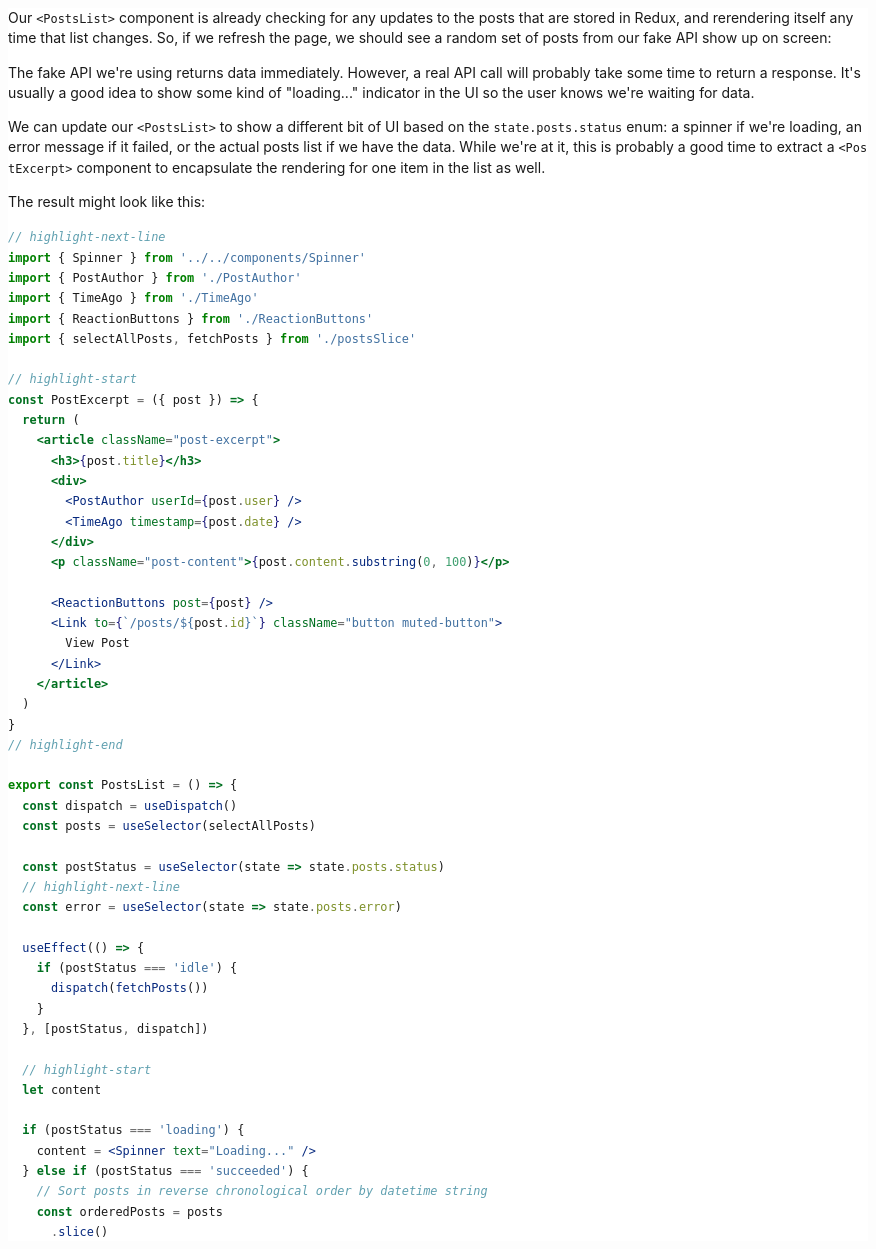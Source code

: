 Our `<PostsList>` component is already checking for any updates to the posts that are stored in Redux, and rerendering itself any time that list changes. So, if we refresh the page, we should see a random set of posts from our fake API show up on screen:

The fake API we're using returns data immediately. However, a real API call will probably take some time to return a response. It's usually a good idea to show some kind of "loading..." indicator in the UI so the user knows we're waiting for data.

We can update our `<PostsList>` to show a different bit of UI based on the `state.posts.status` enum: a spinner if we're loading, an error message if it failed, or the actual posts list if we have the data. While we're at it, this is probably a good time to extract a `<PostExcerpt>` component to encapsulate the rendering for one item in the list as well.

The result might look like this:

```jsx title="features/posts/PostsList.js"
// highlight-next-line
import { Spinner } from '../../components/Spinner'
import { PostAuthor } from './PostAuthor'
import { TimeAgo } from './TimeAgo'
import { ReactionButtons } from './ReactionButtons'
import { selectAllPosts, fetchPosts } from './postsSlice'

// highlight-start
const PostExcerpt = ({ post }) => {
  return (
    <article className="post-excerpt">
      <h3>{post.title}</h3>
      <div>
        <PostAuthor userId={post.user} />
        <TimeAgo timestamp={post.date} />
      </div>
      <p className="post-content">{post.content.substring(0, 100)}</p>

      <ReactionButtons post={post} />
      <Link to={`/posts/${post.id}`} className="button muted-button">
        View Post
      </Link>
    </article>
  )
}
// highlight-end

export const PostsList = () => {
  const dispatch = useDispatch()
  const posts = useSelector(selectAllPosts)

  const postStatus = useSelector(state => state.posts.status)
  // highlight-next-line
  const error = useSelector(state => state.posts.error)

  useEffect(() => {
    if (postStatus === 'idle') {
      dispatch(fetchPosts())
    }
  }, [postStatus, dispatch])

  // highlight-start
  let content

  if (postStatus === 'loading') {
    content = <Spinner text="Loading..." />
  } else if (postStatus === 'succeeded') {
    // Sort posts in reverse chronological order by datetime string
    const orderedPosts = posts
      .slice()
```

***

What is the number of lines above that hold the string "selectAllPosts"? Answer with that number alone.

**Task solution**
2